The whole battle over what “back radiation” is and what it does is the same. Jeff’s point about the use of “heat” is probably one of the sanest observations you’ll read. “Back radiation” is really shorthand for the fact that once energy is re-radiated from the surface at different a different and longer wavelength, the path outward is likely to longer than the arrival path was; some will certainly find its way “back” to the surface. The real dispute between the team and the saner disputants lies in just what the “back radiation” does for the climate while it is finding its way back off the planet.
The holes in what climatologists seem to know about how climate works are monumental. it has known since the ’90s that thunderstorms generate gamma rays. Recently both electrons and positrons – beta radiation – have also been reported! An Italian group has announced measurements of gamma rays from thunderstorm that are at energies in the mega-electron volt range, equal or greater than those emitted by solar flares. The consensus seems to be that the Italian results need confirmation, but the key take away is that there are energetic process in the atmosphere that are largely unknown, if not entirely misunderstood. When gamma rays from thunderstorms were first discovered it was thought they were generated high in the ionosphere. That is now known to be false. They come from within the clouds themselves. [You can read about this in the latest Sci Am if you bother with mag. It’s now part of Nature.]
If you assume that the energy that drives thunderstorms is still solar energy finding its way back off the planet, then the current model for how solar energy leaves the planet is not fully balanced. It appears to offer no mechanism for generating gamma ray flashes in thunderstorms. Could that be some of the “missing energy?” How to account for the beta radiation – K40 decay in the atmosphere? Does it have a role in lightening discharge, perhaps triggering the initial plasma channel? How would that affect outbound radiation levels and terrestrial energy balances?

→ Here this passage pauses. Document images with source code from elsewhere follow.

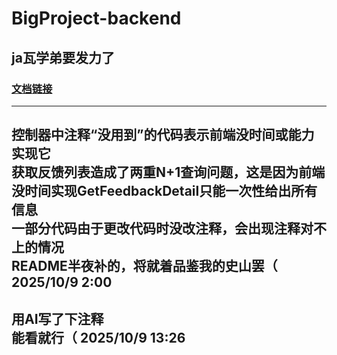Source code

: # BigProject-backend
## ja瓦学弟要发力了
### [文档链接](https://5wlqbhris1.apifox.cn/)  
-------------------------------------------------------------------------------------------------------------------------------------------------------------------------------------------------------------------------------------------------------------------------------------------------------------------------------------------------------------------------------------------------------------------------------------------------------------------------------------------------------------------------------------------------------------------------------------------------------------------------------------------------------------------------------------------------------------------------------------------------------------------------------------------------------------------------------------------------------------------------------------------------------------------------------------------------------------------------------------------------------------------------------------------------------------------------------------------------------------------------------------------------------------------------------------------------------------------------------------------------------------------------------------------------------------------------------------------------------------------------------------------------------------------------------------------------------------------------------------------------------------------------------------------------------------------------------------------------------------------------------------------------------------------------------------------------------------------------------------------------------------------------------------------------------------------------------------------------------------------------------------------------------------------------------------------------------------------------------------------------------------------------------------------
控制器中注释“没用到”的代码表示前端没时间或能力实现它  
获取反馈列表造成了两重N+1查询问题，这是因为前端没时间实现GetFeedbackDetail只能一次性给出所有信息  
一部分代码由于更改代码时没改注释，会出现注释对不上的情况  
README半夜补的，将就着品鉴我的史山罢（  
2025/10/9 2:00
----------------------------------------------------------------------------------------------------------------------------------------------------------------------------------------------------------------------------------------------------------------------------------------------------------------------------------------------------------------------------------------------------------------------------------------------------------------------------------------------------------------------------------------------------------------------------------------------------------------------------------------------------------------------------------------------------------------------------------------------------------------------------------------------------------------------------------------------------------------------------------------------------------------------------------------------------------------------------------------------------------------------------------------------------------------------------------------------------------------------------------------------------------------------------------------------------------------------------------------------------------------------------------------------------------------------------------------------------------------------------------------------------------------------------------------------------------------------------------------------------------------------------------------------------------------------------------------------------------------------------------------------------------------------------------------------------------------------------------------------------------------------------------------------------------------------------------------------------------------------------------------------------------------------------------------------------------------------------------------------------------------------------------------------------------------------------------------------------------------------------------------------------------------------------------------------------------------------------------------------------------------------------------------------------------------
用AI写了下注释  
能看就行（
2025/10/9 13:26
--------------------------------------------------------------------------------------------------------------------------------------------------------------------------------------------------------------------------------------------------------------------------------------------------------------------------------------------------------------------------------------------------------------------------------------------------------------------------------------------------------------------------------------------------------------------------------------------------------------------------------------------------------------------------------------------------------------------------------------------------------------------------------------------------------------------------------------------------------------------------------------------------------------------------------------------------------------------------------------------------------------------------------------------------------------------------------------------------------------------------------------------------------------------------------------------------------------------------------------------------------------------------------------------------------------------------------------------------------------------------------------------------------------------------------------------------------------------------------------------------------------------------------------------------------------------------------------------------------------------------------------------------------------------------------------------------------------------------------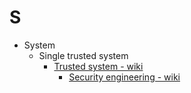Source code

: # S
- System
  - Single trusted system
    - [Trusted system - wiki](https://en.wikipedia.org/wiki/Trusted_system)
      - [Security engineering - wiki](https://en.wikipedia.org/wiki/Security_engineering)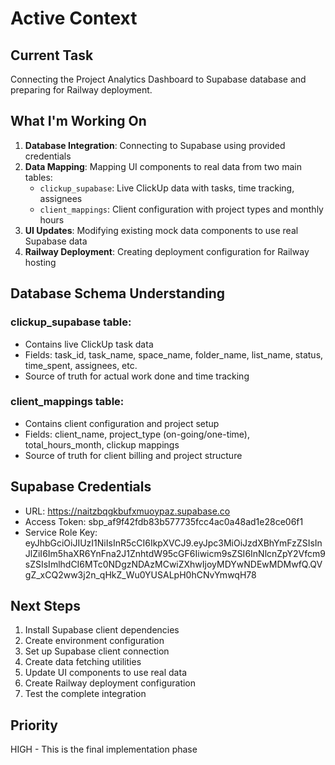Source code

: # Active Context

## Current Task
Connecting the Project Analytics Dashboard to Supabase database and preparing for Railway deployment.

## What I'm Working On
1. **Database Integration**: Connecting to Supabase using provided credentials
2. **Data Mapping**: Mapping UI components to real data from two main tables:
   - `clickup_supabase`: Live ClickUp data with tasks, time tracking, assignees
   - `client_mappings`: Client configuration with project types and monthly hours
3. **UI Updates**: Modifying existing mock data components to use real Supabase data
4. **Railway Deployment**: Creating deployment configuration for Railway hosting

## Database Schema Understanding
### clickup_supabase table:
- Contains live ClickUp task data
- Fields: task_id, task_name, space_name, folder_name, list_name, status, time_spent, assignees, etc.
- Source of truth for actual work done and time tracking

### client_mappings table:
- Contains client configuration and project setup
- Fields: client_name, project_type (on-going/one-time), total_hours_month, clickup mappings
- Source of truth for client billing and project structure

## Supabase Credentials
- URL: https://naitzbqgkbufxmuoypaz.supabase.co
- Access Token: sbp_af9f42fdb83b577735fcc4ac0a48ad1e28ce06f1
- Service Role Key: eyJhbGciOiJIUzI1NiIsInR5cCI6IkpXVCJ9.eyJpc3MiOiJzdXBhYmFzZSIsInJlZiI6Im5haXR6YnFna2J1ZnhtdW95cGF6Iiwicm9sZSI6InNlcnZpY2Vfcm9sZSIsImlhdCI6MTc0NDgzNDAzMCwiZXhwIjoyMDYwNDEwMDMwfQ.QVgZ_xCQ2ww3j2n_qHkZ_Wu0YUSALpH0hCNvYmwqH78

## Next Steps
1. Install Supabase client dependencies
2. Create environment configuration
3. Set up Supabase client connection
4. Create data fetching utilities
5. Update UI components to use real data
6. Create Railway deployment configuration
7. Test the complete integration

## Priority
HIGH - This is the final implementation phase
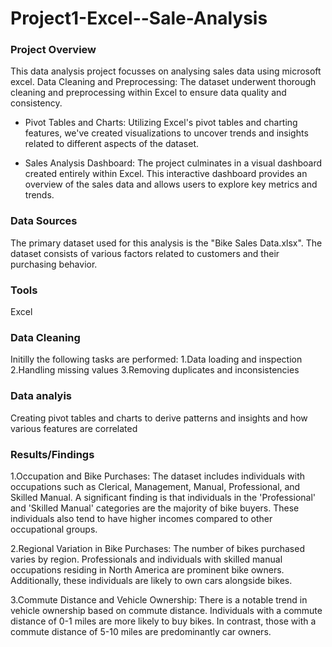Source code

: # Project1-Excel--Sale-Analysis

### Project Overview

This data analysis project focusses on analysing sales data using microsoft excel.
Data Cleaning and Preprocessing: The dataset underwent thorough cleaning and preprocessing within Excel to ensure data quality and consistency.   
-  Pivot Tables and Charts: Utilizing Excel's pivot tables and charting features, we've created visualizations to uncover trends and insights related to different aspects of the dataset. 

-  Sales Analysis Dashboard: The project culminates in a visual dashboard created entirely within Excel. This interactive dashboard provides an overview of the sales data and allows users to explore key metrics and trends.


### Data Sources 
The primary dataset used for this analysis is the "Bike Sales Data.xlsx". The dataset consists of various factors related to customers and their purchasing behavior.
### Tools
Excel

### Data Cleaning
Initilly the following tasks are performed:
1.Data loading and inspection
2.Handling missing values
3.Removing duplicates and inconsistencies

### Data analyis
Creating pivot tables and charts to derive patterns and insights and how various features are correlated

### Results/Findings
1.Occupation and Bike Purchases:
The dataset includes individuals with occupations such as Clerical, Management, Manual, Professional, and Skilled Manual.
A significant finding is that individuals in the 'Professional' and 'Skilled Manual' categories are the majority of bike buyers. These individuals also tend to have higher incomes compared to other occupational groups.

2.Regional Variation in Bike Purchases:
The number of bikes purchased varies by region.
Professionals and individuals with skilled manual occupations residing in North America are prominent bike owners. Additionally, these individuals are likely to own cars alongside bikes.

3.Commute Distance and Vehicle Ownership:
There is a notable trend in vehicle ownership based on commute distance.
Individuals with a commute distance of 0-1 miles are more likely to buy bikes. In contrast, those with a commute distance of 5-10 miles are predominantly car owners.




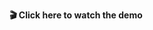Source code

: <a href="https://drive.google.com/file/d/1rPdGxSzHGDiwP5--G95Y8bvjBeUiO2wX/view?usp=drive_link" style="text-decoration:none; font-weight:bold;">🎬 Click here to watch the demo</a>
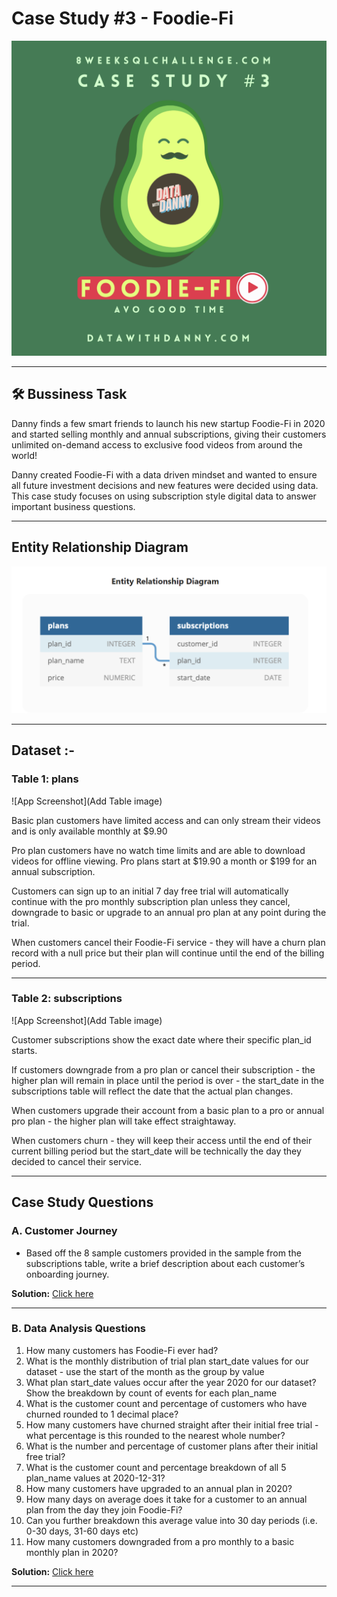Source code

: #  Case Study #3 - Foodie-Fi

![App Screenshot](https://raw.githubusercontent.com/Akhand-p-singh/8-Week-SQL-Challenge/master/Images/Case%20Study%203.png)
  

---
## 🛠️ Bussiness Task
Danny finds a few smart friends to launch his new startup Foodie-Fi in 2020 and started selling monthly and annual subscriptions, giving their customers unlimited on-demand access to exclusive food videos from around the world!

Danny created Foodie-Fi with a data driven mindset and wanted to ensure all future investment decisions and new features were decided using data. This case study focuses on using subscription style digital data to answer important business questions.

---
##  Entity Relationship Diagram

![App Screenshot](https://raw.githubusercontent.com/Akhand-p-singh/8-Week-SQL-Challenge/master/Images/er3.png)

----

## Dataset :-


### Table 1: plans 

![App Screenshot](Add Table image)

Basic plan customers have limited access and can only stream their videos and is only available monthly at $9.90

Pro plan customers have no watch time limits and are able to download videos for offline viewing. Pro plans start at $19.90 a month or $199 for an annual subscription.

Customers can sign up to an initial 7 day free trial will automatically continue with the pro monthly subscription plan unless they cancel, downgrade to basic or upgrade to an annual pro plan at any point during the trial.

When customers cancel their Foodie-Fi service - they will have a churn plan record with a null price but their plan will continue until the end of the billing period.

----

### Table 2: subscriptions

![App Screenshot](Add Table image)

Customer subscriptions show the exact date where their specific plan_id starts.

If customers downgrade from a pro plan or cancel their subscription - the higher plan will remain in place until the period is over - the start_date in the subscriptions table will reflect the date that the actual plan changes.

When customers upgrade their account from a basic plan to a pro or annual pro plan - the higher plan will take effect straightaway.

When customers churn - they will keep their access until the end of their current billing period but the start_date will be technically the day they decided to cancel their service.

---
## Case Study Questions
### A. Customer Journey

* Based off the 8 sample customers provided in the sample from the subscriptions table, write a brief description about each customer’s onboarding journey.

<b>Solution:</b> [Click here](https://github.com/Akhand-p-singh/8-Week-SQL-Challenge/blob/master/Case%20Study%20%233%20-%20Foodie-Fi/A.%20Customer%20Journey.md)

---
### B. Data Analysis Questions

1. How many customers has Foodie-Fi ever had?
2. What is the monthly distribution of trial plan start_date values for our dataset - use the start of the month as the group by value
3. What plan start_date values occur after the year 2020 for our dataset? Show the breakdown by count of events for each plan_name
4. What is the customer count and percentage of customers who have churned rounded to 1 decimal place?
5. How many customers have churned straight after their initial free trial - what percentage is this rounded to the nearest whole number?
6. What is the number and percentage of customer plans after their initial free trial?
7. What is the customer count and percentage breakdown of all 5 plan_name values at 2020-12-31?
8. How many customers have upgraded to an annual plan in 2020?
9. How many days on average does it take for a customer to an annual plan from the day they join Foodie-Fi?
10. Can you further breakdown this average value into 30 day periods (i.e. 0-30 days, 31-60 days etc)
11. How many customers downgraded from a pro monthly to a basic monthly plan in 2020?

<b>Solution:</b> [Click here](https://github.com/Akhand-p-singh/8-Week-SQL-Challenge/blob/master/Case%20Study%20%233%20-%20Foodie-Fi/B.%20Data%20Analysis%20Questions.md)

---
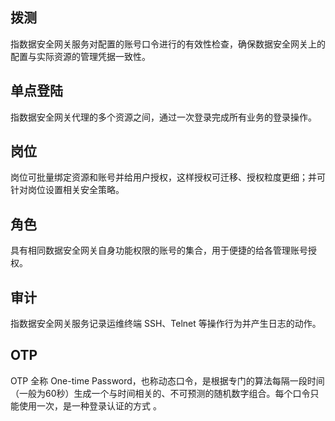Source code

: ## 拨测
指数据安全网关服务对配置的账号口令进行的有效性检查，确保数据安全网关上的配置与实际资源的管理凭据一致性。

## 单点登陆
指数据安全网关代理的多个资源之间，通过一次登录完成所有业务的登录操作。

## 岗位
岗位可批量绑定资源和账号并给用户授权，这样授权可迁移、授权粒度更细；并可针对岗位设置相关安全策略。

## 角色
具有相同数据安全网关自身功能权限的账号的集合，用于便捷的给各管理账号授权。

## 审计
指数据安全网关服务记录运维终端 SSH、Telnet 等操作行为并产生日志的动作。

## OTP
OTP 全称 One-time Password，也称动态口令，是根据专门的算法每隔一段时间（一般为60秒）生成一个与时间相关的、不可预测的随机数字组合。每个口令只能使用一次，是一种登录认证的方式 。
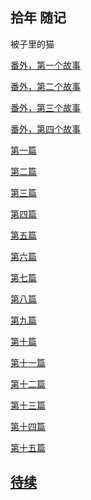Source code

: ## 拾年 随记 


被子里的猫


[番外，第一个故事](https://tekan-0423.github.io/novel/第一个故事-卡洛斯.html) 

[番外，第二个故事](https://tekan-0423.github.io/novel/第二个故事-杰里.html) 

[番外，第三个故事](https://tekan-0423.github.io/novel/第三个故事-克里斯的玫瑰.html) 

[番外，第四个故事](https://tekan-0423.github.io/novel/第四个故事-Antoine.html) 

[第一篇](https://tekan-0423.github.io/novel/第五个故事-三个分手.html) 

[第二篇](https://tekan-0423.github.io/novel/第六个故事-旅行的开篇.html) 

[第三篇](https://tekan-0423.github.io/novel/第七个故事-老太太.html) 

[第四篇](https://tekan-0423.github.io/novel/第八个故事-三段爱情.html) 

[第五篇](https://tekan-0423.github.io/novel/第九个故事-我的故事.html) 

[第六篇](https://tekan-0423.github.io/novel/第十个故事-丁咛.html) 

[第七篇](https://tekan-0423.github.io/novel/第十一个故事-阿丽斯.html) 

[第八篇](https://tekan-0423.github.io/novel/第十二个故事-懂事.html) 

[第九篇](https://tekan-0423.github.io/novel/第十三个故事-修行.html) 

[第十篇](https://tekan-0423.github.io/novel/第十四个故事-离别.html) 

[第十一篇](https://tekan-0423.github.io/novel/第十五个故事-Alex.html) 

[第十二篇](https://tekan-0423.github.io/novel/第十六个故事-Ludivine.html) 

[第十三篇](https://tekan-0423.github.io/novel/第十七个故事-万圣节.html) 

[第十四篇](https://tekan-0423.github.io/novel/第十八个故事-疗伤.html) 

[第十五篇](https://tekan-0423.github.io/novel/第十九个故事-疯子Jack.html) 

[待续]() 
--


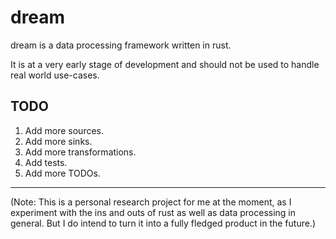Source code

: # dream


dream is a data processing framework written in rust.

It is at a very early stage of development and should not be used to handle real world use-cases.


## TODO

1. Add more sources.
2. Add more sinks.
3. Add more transformations.
4. Add tests.
5. Add more TODOs.

---


(Note: This is a personal research project for me at the moment, as I experiment with the ins and outs of rust as well as data processing in general. But I do intend to turn it into a fully fledged product in the future.)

“Backradiation” is not much different from eddy current in an electrical circuit. It may be there, it may be real, it may be measureable. It doesn’t do much. I still have not seen any experimental evidence to quantify thermalisation of IR absorption in IR absorbing/emitting/scattering gases.
That the atmospheric lapse rate can change resulting in a small change in surface temperature I have no problem with. But there is no such law as conservation of radiative equilibrium and the so-called physics isn’t beign properly treated by climate scientists, who can compute with energy, mass and specific heat capacity.
Yep pretty much agree with Jeff. Lots of bulloxed up language floating around here, don’t see much point in contributing too much, till people get their language straightened out. Leonard’s post unfortunately is full of them. In the mean time, enjoying watching http://www.facebook.com/MichaelMannScientist Getting tutelage on “how to communicate effectively with the public by calling them roaches if they don’t drool on his every word”. He’s the Master, we’re just his pupils.
Here’s some problems that I see: “Heat” doesn’t even have the right units for back radiation (radiation is measured in units of energy per unit time per unit area)
Secondly, as Jeff points out, heat’s an invented concept used to try and describe equilibrium thermodynamics before we had non-equlibrium thermodynamics (necessary to take the appropriate limit to equilibrium). It’s called a “process variable” as if that say anything, but it’s not a directly measurable quantity. (Back radiation is… the energy impinging on the ground at long wavelength IR for example might be a definition.)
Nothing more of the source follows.